Hamilton now home to six-foot bronze statue of Gandhi
This article was originally published in CBC Hamilton, Sept. 29, 2012
Gandhi came to Hamilton in spirit Saturday afternoon.
He also came in 450 kilograms of bronze.
That was the message shouted by Rama Singh, the chair of the Gandhi Peace Festival in Hamilton as he unveiled a six-foot bronze statue of the iconic activist.
Saturday marks the 20th annual Gandhi Peace Festival in Hamilton.
Singh, a McMaster biology professor, first put together an event with the India-Canada Society at City Hall to commemorate Gandhi’s 125th birth anniversary in 1993.
But Singh saw a greater opportunity for peace-building.
“That really made me think — there’s room for a constructive event, bringing all people together for peace,” said Singh.
From there, the idea of organizing an annual peace festival came to life.
“It’s an appeal to the Canadian conscience,” Singh said. “To learn that constructive peace-building is non-glamorous and difficult.”
The Gandhi Peace Festival brings together a diverse group of organizations: the India-Canada Society, the City of Hamilton and McMaster’s Centre for Peace Studies.
While the festival is meant to honour Gandhi and his approach to non-violence, its larger purpose is a community-wide approach to engage in social justice issues, including poverty and diversity.
Event co-organizer Sumbul Syed likes to think of the festival as a hub that connects people to social service organizations.

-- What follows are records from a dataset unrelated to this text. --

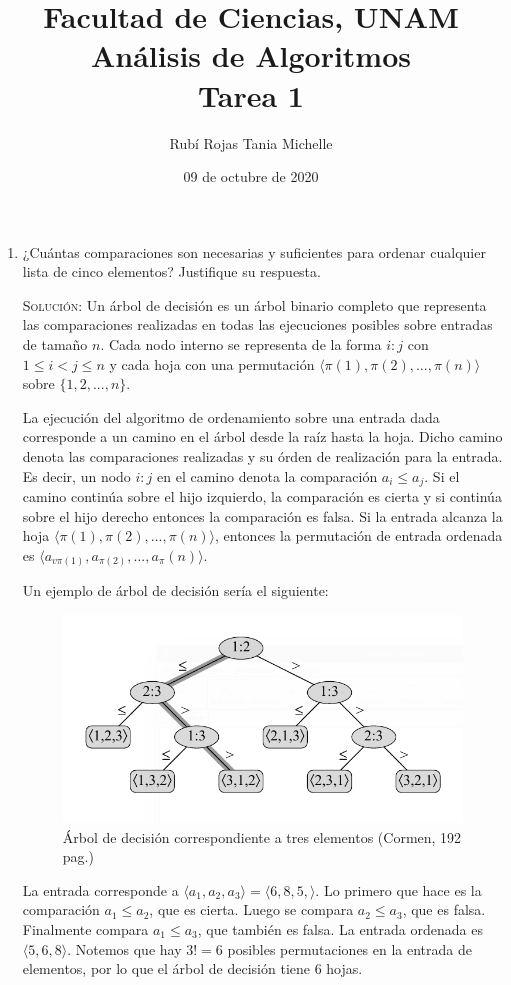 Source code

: \documentclass[letterpaper,11pt]{article}
\title{Facultad de Ciencias, UNAM \\ Análisis de Algoritmos \\ Tarea 1}
\author{Rubí Rojas Tania Michelle}
\date{09 de octubre de 2020}
\begin{document}
\maketitle

\begin{enumerate}
    \item ¿Cuántas comparaciones son necesarias y suficientes para ordenar 
    cualquier lista de cinco elementos? Justifique su respuesta.

    \textsc{Solución:} Un árbol de decisión es un árbol binario completo que 
    representa las comparaciones realizadas en todas las ejecuciones posibles 
    sobre entradas de tamaño $n$. Cada nodo interno se representa de la forma 
    $i:j$ con $1 \leq i < j \leq n$ y cada hoja con una permutación 
    $\langle \pi(1), \pi(2), ..., \pi(n) \rangle$ sobre $\{1, 2, ..., n\}$.

    La ejecución del algoritmo de ordenamiento sobre una entrada dada 
    corresponde a un camino en el árbol desde la raíz hasta la hoja. Dicho 
    camino denota las comparaciones realizadas y su órden de realización para 
    la entrada. Es decir, un nodo $i:j$ en el camino denota la comparación 
    $a_i \leq a_j$. Si el camino continúa sobre el hijo izquierdo, la
    comparación es cierta y si continúa sobre el hijo derecho entonces la 
    comparación es falsa. Si la entrada alcanza la hoja $\langle \pi(1), 
    \pi(2), ..., \pi(n) \rangle$, entonces la permutación de entrada ordenada 
    es $\langle a_{v\pi(1)}, a_{\pi(2)}, ..., a_\pi(n) \rangle$.

    Un ejemplo de árbol de decisión sería el siguiente:
    \begin{figure}[h]
        \centering
        \includegraphics[width=0.5\linewidth]{imagenes/decision-tree.png}
        \caption{Árbol de decisión correspondiente a tres elementos (Cormen, 
        192 pag.)}
        \label{fig:decision-tree}
    \end{figure}

    La entrada corresponde a $\langle a_1, a_2, a_3 \rangle = \langle 6, 8, 5, 
    \rangle$. Lo primero que hace es la comparación $a_1 \leq a_2$, que es 
    cierta. Luego se compara $a_2 \leq a_3$, que es falsa. Finalmente compara 
    $a_1 \leq a_3$, que también es falsa. La entrada ordenada es $\langle 5, 6, 
    8 \rangle$. Notemos que hay $3! = 6$ posibles permutaciones en la entrada 
    de elementos, por lo que el árbol de decisión tiene $6$ hojas.


\end{enumerate}
\end{document}
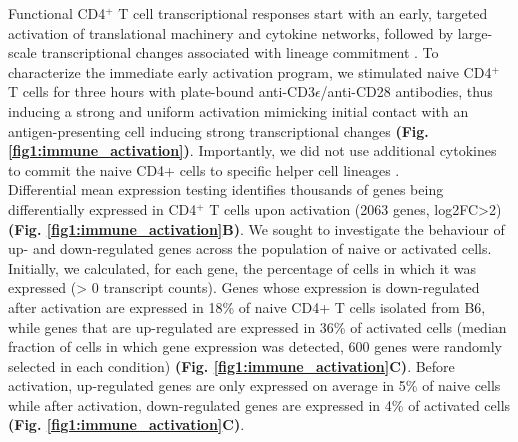 Functional CD4$^+$ T cell transcriptional responses start with an early, targeted activation of translational machinery and cytokine networks, followed by large-scale transcriptional changes associated with lineage commitment \citep{Shay2013, Asmal2003}. To characterize the immediate early activation program, we stimulated naive CD4$^+$ T cells for three hours with plate-bound anti-CD3$\epsilon$/anti-CD28 antibodies, thus inducing a strong and uniform activation mimicking initial contact with an antigen-presenting cell inducing strong transcriptional changes \textbf{(Fig. \ref{fig1:immune_activation})}. Importantly, we did not use additional cytokines to commit the naive CD4+ cells to specific helper cell lineages \citep{Zhu2010}. \\
Differential mean expression testing identifies thousands of genes being differentially expressed in CD4$^+$ T cells upon activation (2063 genes, log2FC>2) \textbf{(Fig. \ref{fig1:immune_activation}B)}. We sought to investigate the behaviour of up- and down-regulated genes across the population of naive or activated cells. Initially, we calculated, for each gene, the percentage of cells in which it was expressed (> 0 transcript counts). Genes whose expression is down-regulated after activation are expressed in 18\% of naive CD4+ T cells isolated from B6, while genes that are up-regulated are expressed in 36\% of activated cells (median fraction of cells in which gene expression was detected, 600 genes were randomly selected in each condition) \textbf{(Fig. \ref{fig1:immune_activation}C)}. Before activation, up-regulated genes are only expressed on average in 5\% of naive cells while after activation, down-regulated genes are expressed in 4\% of activated cells \textbf{(Fig. \ref{fig1:immune_activation}C)}. 

\newpage

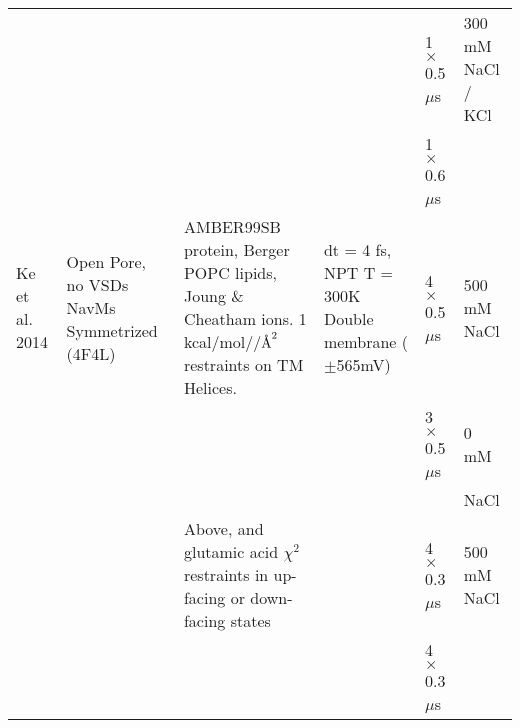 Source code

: \begin{refsection}
\begin{table}[]
\begin{threeparttable}
\begin{tabular}{ | p{1.5cm} | p{2.5cm} | p{3cm} | p{3cm} | p{2cm} | p{1cm} |}
                         &                                    &                                                                                                                                                       &                                                                & 1 $\times$ 0.5 $\mu$s                & 300 mM NaCl / KCl         \\
                         &                                                                   &                                                                                                                                                       &                                                                & 1 $\times$ 0.6 $\mu$s                &                           \\
Ke et al. 2014           & Open Pore, no VSDs  NavMs Symmetrized (4F4L)\tnote{3}                                                       & AMBER99SB protein,\tnote{f} Berger POPC lipids,\tnote{i}  Joung \& Cheatham ions.\tnote{j}  1 kcal/mol//$\textup{\AA}^{2}$ restraints on TM Helices.                   & dt = 4 fs, NPT T = 300K  Double membrane ($\pm$565mV)              & 4 $\times$ 0.5 $\mu$s                & 500 mM NaCl               \\
                         &                                 &                                                                                                                                                       &                                                                & 3 $\times$ 0.5 $\mu$s                & 0 mM                      \\
                         &                                                                   &                                                                                                                                                       &                                                                &                           & NaCl                      \\
                         &                                                                   & Above, and glutamic acid $\chi^{2}$  restraints in up-facing or down-facing states                                                                            &                                                                & 4 $\times$ 0.3 $\mu$s                & 500 mM NaCl               \\
                         &                                                                   &                                                                                                                                                       &                                                                & 4 $\times$ 0.3 $\mu$s                &                           \\

\end{tabular}
\end{threeparttable}
\end{table}
\end{refsection}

In fact, no one is too young to be a part of this dialogue for peace. This year’s Peace Festival had 25 student volunteers from three Hamilton high schools doing their part to promote the event.
McMaster students in the first year peace studies course will also attend the festival as part of their course assessment.
“It’s almost like planting a seed for peace,” said Syed. She views it as an opportunity for Mac students to see how theories of peace are applicable in the real world.
The festival featured South African consul general Tselane Mokuena and Mayor Bob Bratina, who unveiled the statue alongside councillor Brian McHattie.
Local organizations like the YWCA, the City’s Centre for Peace, and the Hindu Samaj temple were also onhand.
But peace-building efforts will not simply stop once the festival finishes, Syed says.
Conversations about peace will continue with a peace conference in December and a Gandhi debate amongst McMaster students, she added.